◆ What you have to do ◆
Look through the entries below and return all lines including the word "User".

◆ Exercise data ◆

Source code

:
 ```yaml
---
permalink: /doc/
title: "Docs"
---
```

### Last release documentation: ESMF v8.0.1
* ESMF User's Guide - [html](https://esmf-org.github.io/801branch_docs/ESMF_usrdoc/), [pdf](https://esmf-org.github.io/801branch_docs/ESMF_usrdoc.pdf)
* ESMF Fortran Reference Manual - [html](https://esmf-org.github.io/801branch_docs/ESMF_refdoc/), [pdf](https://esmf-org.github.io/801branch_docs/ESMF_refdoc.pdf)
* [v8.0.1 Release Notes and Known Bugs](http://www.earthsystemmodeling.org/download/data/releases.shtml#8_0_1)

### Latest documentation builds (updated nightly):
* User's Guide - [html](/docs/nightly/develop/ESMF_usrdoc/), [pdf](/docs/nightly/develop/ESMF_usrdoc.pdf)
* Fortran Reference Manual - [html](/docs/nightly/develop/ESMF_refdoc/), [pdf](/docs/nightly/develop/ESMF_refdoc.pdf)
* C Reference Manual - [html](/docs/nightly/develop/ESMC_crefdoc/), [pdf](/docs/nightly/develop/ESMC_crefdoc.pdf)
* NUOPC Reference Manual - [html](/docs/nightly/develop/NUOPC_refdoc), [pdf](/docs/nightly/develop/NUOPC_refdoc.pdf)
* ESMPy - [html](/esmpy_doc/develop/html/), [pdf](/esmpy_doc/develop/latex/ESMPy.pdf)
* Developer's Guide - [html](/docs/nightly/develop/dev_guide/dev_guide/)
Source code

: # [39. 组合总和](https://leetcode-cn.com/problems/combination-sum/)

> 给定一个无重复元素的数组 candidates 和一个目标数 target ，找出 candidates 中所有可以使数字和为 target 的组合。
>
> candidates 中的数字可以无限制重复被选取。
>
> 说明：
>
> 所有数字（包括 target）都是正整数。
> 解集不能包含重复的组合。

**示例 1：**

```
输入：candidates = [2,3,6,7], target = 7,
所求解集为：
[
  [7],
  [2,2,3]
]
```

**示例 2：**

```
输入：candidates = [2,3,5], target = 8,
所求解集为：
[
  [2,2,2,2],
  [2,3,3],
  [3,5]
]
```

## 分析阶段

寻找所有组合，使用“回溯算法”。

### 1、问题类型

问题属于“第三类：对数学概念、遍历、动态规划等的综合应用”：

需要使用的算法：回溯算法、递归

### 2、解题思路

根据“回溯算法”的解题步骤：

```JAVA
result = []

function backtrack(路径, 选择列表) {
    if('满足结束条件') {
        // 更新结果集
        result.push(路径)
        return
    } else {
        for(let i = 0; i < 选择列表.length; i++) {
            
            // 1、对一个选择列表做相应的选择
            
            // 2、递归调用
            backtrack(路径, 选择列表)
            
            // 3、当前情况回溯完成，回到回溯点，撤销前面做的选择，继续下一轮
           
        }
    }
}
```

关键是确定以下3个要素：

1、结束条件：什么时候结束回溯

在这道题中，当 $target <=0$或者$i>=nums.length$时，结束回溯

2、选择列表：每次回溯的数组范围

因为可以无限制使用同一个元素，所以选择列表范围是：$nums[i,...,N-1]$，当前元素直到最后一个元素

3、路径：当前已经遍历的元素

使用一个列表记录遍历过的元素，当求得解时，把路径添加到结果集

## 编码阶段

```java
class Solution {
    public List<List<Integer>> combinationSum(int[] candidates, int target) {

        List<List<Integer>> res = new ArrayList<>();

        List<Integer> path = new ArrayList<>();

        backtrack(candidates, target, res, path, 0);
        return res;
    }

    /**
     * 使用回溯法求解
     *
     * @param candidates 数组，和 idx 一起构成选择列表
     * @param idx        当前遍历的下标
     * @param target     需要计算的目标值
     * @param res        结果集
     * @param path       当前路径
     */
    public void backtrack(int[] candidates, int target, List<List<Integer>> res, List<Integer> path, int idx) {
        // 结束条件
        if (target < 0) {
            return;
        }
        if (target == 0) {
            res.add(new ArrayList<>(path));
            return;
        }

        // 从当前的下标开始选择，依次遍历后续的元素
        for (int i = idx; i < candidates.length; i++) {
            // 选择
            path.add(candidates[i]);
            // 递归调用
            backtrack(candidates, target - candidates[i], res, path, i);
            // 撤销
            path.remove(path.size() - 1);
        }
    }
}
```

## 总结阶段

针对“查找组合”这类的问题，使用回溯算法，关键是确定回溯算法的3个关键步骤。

◆ Answer below ◆
* ESMF User's Guide - [html](https://esmf-org.github.io/801branch_docs/ESMF_usrdoc/), [pdf](https://esmf-org.github.io/801branch_docs/ESMF_usrdoc.pdf)
* User's Guide - [html](/docs/nightly/develop/ESMF_usrdoc/), [pdf](/docs/nightly/develop/ESMF_usrdoc.pdf)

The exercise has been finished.